— Task brief —
What is needed is every line of the material that contains "watch".

— Task inputs —
....
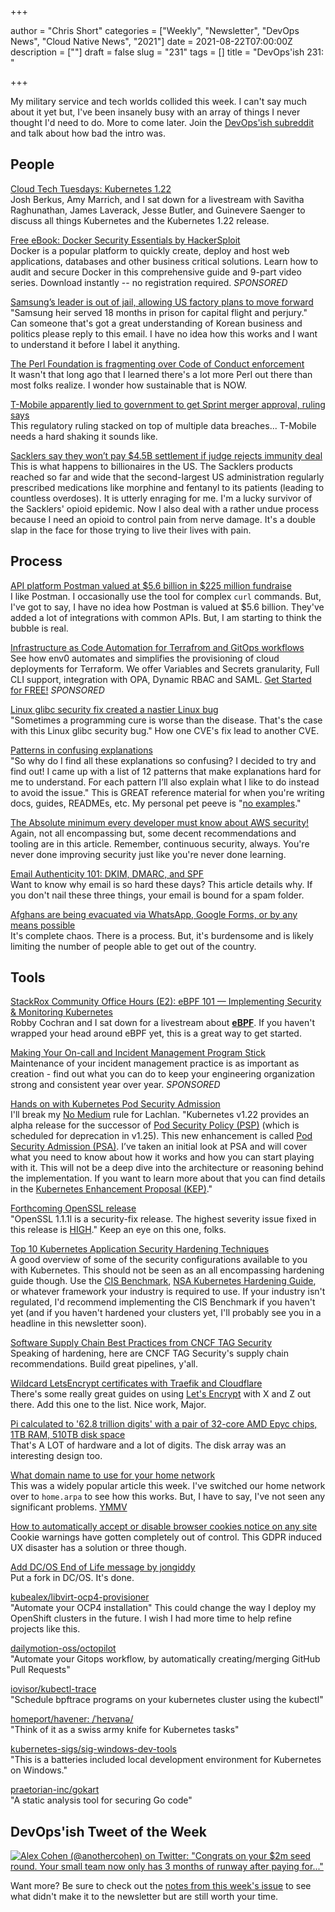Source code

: +++

author = "Chris Short"
categories = ["Weekly", "Newsletter", "DevOps News", "Cloud Native News", "2021"]
date = 2021-08-22T07:00:00Z
description = [""]
draft = false
slug = "231"
tags = []
title = "DevOps'ish 231: "

+++

My military service and tech worlds collided this week. I can't say much about it yet but, I've been insanely busy with an array of things I never thought I'd need to do. More to come later. Join the [DevOps'ish subreddit](https://www.reddit.com/r/devopsish/) and talk about how bad the intro was.

## People

[Cloud Tech Tuesdays: Kubernetes 1.22](https://www.youtube.com/watch?v=wKbe0T2E0QQ&utm_source=newsletter&utm_campaign=231&utm_id=devopsish)  
Josh Berkus, Amy Marrich, and I sat down for a livestream with Savitha Raghunathan, James Laverack, Jesse Butler, and Guinevere Saenger to discuss all things Kubernetes and the Kubernetes 1.22 release.

[Free eBook: Docker Security Essentials by HackerSploit](https://www.linode.com/content/hackersploit-docker-security-essentials-ebook/?utm_source=devopsish&utm_medium=newsletter_sponsorship&utm_campaign=newsletter_sponsorship-devopsish-security&utm_content=ebook-docker_security&utm_term=)  
Docker is a popular platform to quickly create, deploy and host web applications, databases and other business critical solutions. Learn how to audit and secure Docker in this comprehensive guide and 9-part video series. Download instantly -- no registration required. *SPONSORED*

[Samsung’s leader is out of jail, allowing US factory plans to move forward](https://arstechnica.com/gadgets/2021/08/samsung-leader-jay-y-lee-released-from-prison-on-parole/)  
"Samsung heir served 18 months in prison for capital flight and perjury." Can someone that's got a great understanding of Korean business and politics please reply to this email. I have no idea how this works and I want to understand it before I label it anything.

[The Perl Foundation is fragmenting over Code of Conduct enforcement](https://arstechnica.com/gadgets/2021/08/the-perl-foundation-is-fragmenting-over-code-of-conduct-enforcement/)  
It wasn't that long ago that I learned there's a lot more Perl out there than most folks realize. I wonder how sustainable that is NOW.

[T-Mobile apparently lied to government to get Sprint merger approval, ruling says](https://arstechnica.com/tech-policy/2021/08/t-mobile-apparently-lied-to-government-to-get-sprint-merger-approval-ruling-says/)  
This regulatory ruling stacked on top of multiple data breaches... T-Mobile needs a hard shaking it sounds like.

[Sacklers say they won’t pay $4.5B settlement if judge rejects immunity deal](https://arstechnica.com/tech-policy/2021/08/sacklers-say-they-wont-pay-4-5b-settlement-if-judge-rejects-immunity-deal/)  
This is what happens to billionaires in the US. The Sacklers products reached so far and wide that the second-largest US administration regularly prescribed medications like morphine and fentanyl to its patients (leading to countless overdoses). It is utterly enraging for me. I'm a lucky survivor of the Sacklers' opioid epidemic. Now I also deal with a rather undue process because I need an opioid to control pain from nerve damage. It's a double slap in the face for those trying to live their lives with pain.

## Process

[API platform Postman valued at $5.6 billion in $225 million fundraise](https://techcrunch.com/2021/08/18/api-platform-postman-valued-at-5-6-billion-in-225-million-fundraise/)  
I like Postman. I occasionally use the tool for complex `curl` commands. But, I've got to say, I have no idea how Postman is valued at $5.6 billion. They've added a lot of integrations with common APIs. But, I am starting to think the bubble is real.

[Infrastructure as Code Automation for Terrafrom and GitOps workflows](https://www.env0.com/infrastructure-as-code-automation?utm_campaign=devopsish&utm_source=nativeads&utm_medium=newsletter)  
See how env0 automates and simplifies the provisioning of cloud deployments for Terraform. We offer Variables and Secrets granularity, Full CLI support, integration with OPA, Dynamic RBAC and SAML. [Get Started for FREE!](https://www.env0.com/infrastructure-as-code-automation?utm_campaign=devopsish&utm_source=nativeads&utm_medium=newsletter) *SPONSORED*

[Linux glibc security fix created a nastier Linux bug](https://www.zdnet.com/article/linux-glibc-security-fix-created-a-nastier-linux-bug/)  
"Sometimes a programming cure is worse than the disease. That's the case with this Linux glibc security bug." How one CVE's fix lead to another CVE.

[Patterns in confusing explanations](https://jvns.ca/blog/confusing-explanations/)  
"So why do I find all these explanations so confusing? I decided to try and find out! I came up with a list of 12 patterns that make explanations hard for me to understand. For each pattern I’ll also explain what I like to do instead to avoid the issue." This is GREAT reference material for when you're writing docs, guides, READMEs, etc. My personal pet peeve is "[no examples](https://jvns.ca/blog/confusing-explanations/#pattern-11-no-examples)."

[The Absolute minimum every developer must know about AWS security!](https://blog.cloudyali.io/absolute-minimum-every-developer-must-know-about-aws-security)  
Again, not all encompassing but, some decent recommendations and tooling are in this article. Remember, continuous security, always. You're never done improving security just like you're never done learning.

[Email Authenticity 101: DKIM, DMARC, and SPF](https://www.alexblackie.com/articles/email-authenticity-dkim-spf-dmarc/)  
Want to know why email is so hard these days? This article details why. If you don't nail these three things, your email is bound for a spam folder.

[Afghans are being evacuated via WhatsApp, Google Forms, or by any means possible](https://www.technologyreview.com/2021/08/17/1032127/afghanistan-kabul-evacuation-whatsapp-google-forms-security/)  
It's complete chaos. There is a process. But, it's burdensome and is likely limiting the number of people able to get out of the country.

## Tools

[StackRox Community Office Hours (E2): eBPF 101 — Implementing Security & Monitoring Kubernetes](https://www.youtube.com/watch?v=u8EzEC4vC2k&utm_source=newsletter&utm_campaign=231&utm_id=devopsish)  
Robby Cochran and I sat down for a livestream about [**eBPF**](https://ebpf.io/). If you haven't wrapped your head around eBPF yet, this is a great way to get started.

[Making Your On-call and Incident Management Program Stick](https://rootly.io/blog/making-your-on-call-and-incident-management-program-stick?utm_source=newsletter&utm_medium=email&utm_campaign=231&utm_id=devopsish)  
Maintenance of your incident management practice is as important as creation - find out what you can do to keep your engineering organization strong and consistent year over year. *SPONSORED*

[Hands on with Kubernetes Pod Security Admission](https://medium.com/@LachlanEvenson/hands-on-with-kubernetes-pod-security-admission-b6cac495cd11)  
I'll break my [No Medium](https://nomedium.dev/) rule for Lachlan. "Kubernetes v1.22 provides an alpha release for the successor of [Pod Security Policy (PSP)](https://kubernetes.io/docs/concepts/policy/pod-security-policy/) (which is scheduled for deprecation in v1.25). This new enhancement is called [Pod Security Admission (PSA)](https://kubernetes.io/docs/concepts/security/pod-security-admission/). I’ve taken an initial look at PSA and will cover what you need to know about how it works and how you can start playing with it. This will not be a deep dive into the architecture or reasoning behind the implementation. If you want to learn more about that you can find details in the [Kubernetes Enhancement Proposal (KEP)](https://github.com/kubernetes/enhancements/blob/master/keps/sig-auth/2579-psp-replacement/README.md)."

[Forthcoming OpenSSL release](https://mta.openssl.org/pipermail/openssl-announce/2021-August/000205.html)  
"OpenSSL 1.1.1l is a security-fix release. The highest severity issue fixed in this release is [HIGH](https://www.openssl.org/policies/secpolicy.html#high)." Keep an eye on this one, folks.

[Top 10 Kubernetes Application Security Hardening Techniques](https://blog.aquasec.com/kubernetes-hardening-techniques)  
A good overview of some of the security configurations available to you with Kubernetes. This should not be seen as an all encompassing hardening guide though. Use the [CIS Benchmark](https://www.cisecurity.org/benchmark/kubernetes/), [NSA Kubernetes Hardening Guide](https://www.nsa.gov/News-Features/Feature-Stories/Article-View/Article/2716980/nsa-cisa-release-kubernetes-hardening-guidance/), or whatever framework your industry is required to use. If your industry isn't regulated, I'd recommend implementing the CIS Benchmark if you haven't yet (and if you haven't hardened your clusters yet, I'll probably see you in a headline in this newsletter soon).

[Software Supply Chain Best Practices from CNCF TAG Security](https://project.linuxfoundation.org/hubfs/CNCF_SSCP_v1.pdf)  
Speaking of hardening, here are CNCF TAG Security's supply chain recommendations. Build great pipelines, y'all.

[Wildcard LetsEncrypt certificates with Traefik and Cloudflare](https://major.io/2021/08/16/wildcard-letsencrypt-certificates-traefik-cloudflare/)  
There's some really great guides on using [Let's Encrypt](https://letsencrypt.org/) with X and Z out there. Add this one to the list. Nice work, Major.

[Pi calculated to '62.8 trillion digits' with a pair of 32-core AMD Epyc chips, 1TB RAM, 510TB disk space](https://www.theregister.com/2021/08/17/pi_world_record_challenged/)  
That's A LOT of hardware and a lot of digits. The disk array was an interesting design too.

[What domain name to use for your home network](https://www.ctrl.blog/entry/homenet-domain-name.html)  
This was a widely popular article this week. I've switched our home network over to `home.arpa` to see how this works. But, I have to say, I've not seen any significant problems. [YMMV](https://www.acronymfinder.com/Your-Mileage-May-Vary-(YMMV).html)

[How to automatically accept or disable browser cookies notice on any site](https://www.hackread.com/how-to-accept-disable-browser-cookies-notice/)  
Cookie warnings have gotten completely out of control. This GDPR induced UX disaster has a solution or three though.

[Add DC/OS End of Life message by jongiddy](https://github.com/dcos/dcos/pull/7886)  
Put a fork in DC/OS. It's done.

[kubealex/libvirt-ocp4-provisioner](https://github.com/kubealex/libvirt-ocp4-provisioner)  
"Automate your OCP4 installation" This could change the way I deploy my OpenShift clusters in the future. I wish I had more time to help refine projects like this.

[dailymotion-oss/octopilot](https://github.com/dailymotion-oss/octopilot)  
"Automate your Gitops workflow, by automatically creating/merging GitHub Pull Requests"

[iovisor/kubectl-trace](https://github.com/iovisor/kubectl-trace)  
"Schedule bpftrace programs on your kubernetes cluster using the kubectl"

[homeport/havener: /ˈheɪvənə/](https://github.com/homeport/havener)  
"Think of it as a swiss army knife for Kubernetes tasks"

[kubernetes-sigs/sig-windows-dev-tools](https://github.com/kubernetes-sigs/sig-windows-dev-tools/)  
"This is a batteries included local development environment for Kubernetes on Windows."

[praetorian-inc/gokart](https://github.com/praetorian-inc/gokart)  
"A static analysis tool for securing Go code"

## DevOps'ish Tweet of the Week

[![Alex Cohen (@anothercohen) on Twitter: "Congrats on your $2m seed round. Your small team now only has 3 months of runway after paying for..."](/images/231-devopsish-tweet-of-the-week.png)](https://twitter.com/anothercohen/status/1427753293900500997)

Want more? Be sure to check out the [notes from this week's issue](https://devopsish.com/231/notes/) to see what didn't make it to the newsletter but are still worth your time.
....
— Output of the exercise —
[Cloud Tech Tuesdays: Kubernetes 1.22](https://www.youtube.com/watch?v=wKbe0T2E0QQ&utm_source=newsletter&utm_campaign=231&utm_id=devopsish)  
[StackRox Community Office Hours (E2): eBPF 101 — Implementing Security & Monitoring Kubernetes](https://www.youtube.com/watch?v=u8EzEC4vC2k&utm_source=newsletter&utm_campaign=231&utm_id=devopsish)  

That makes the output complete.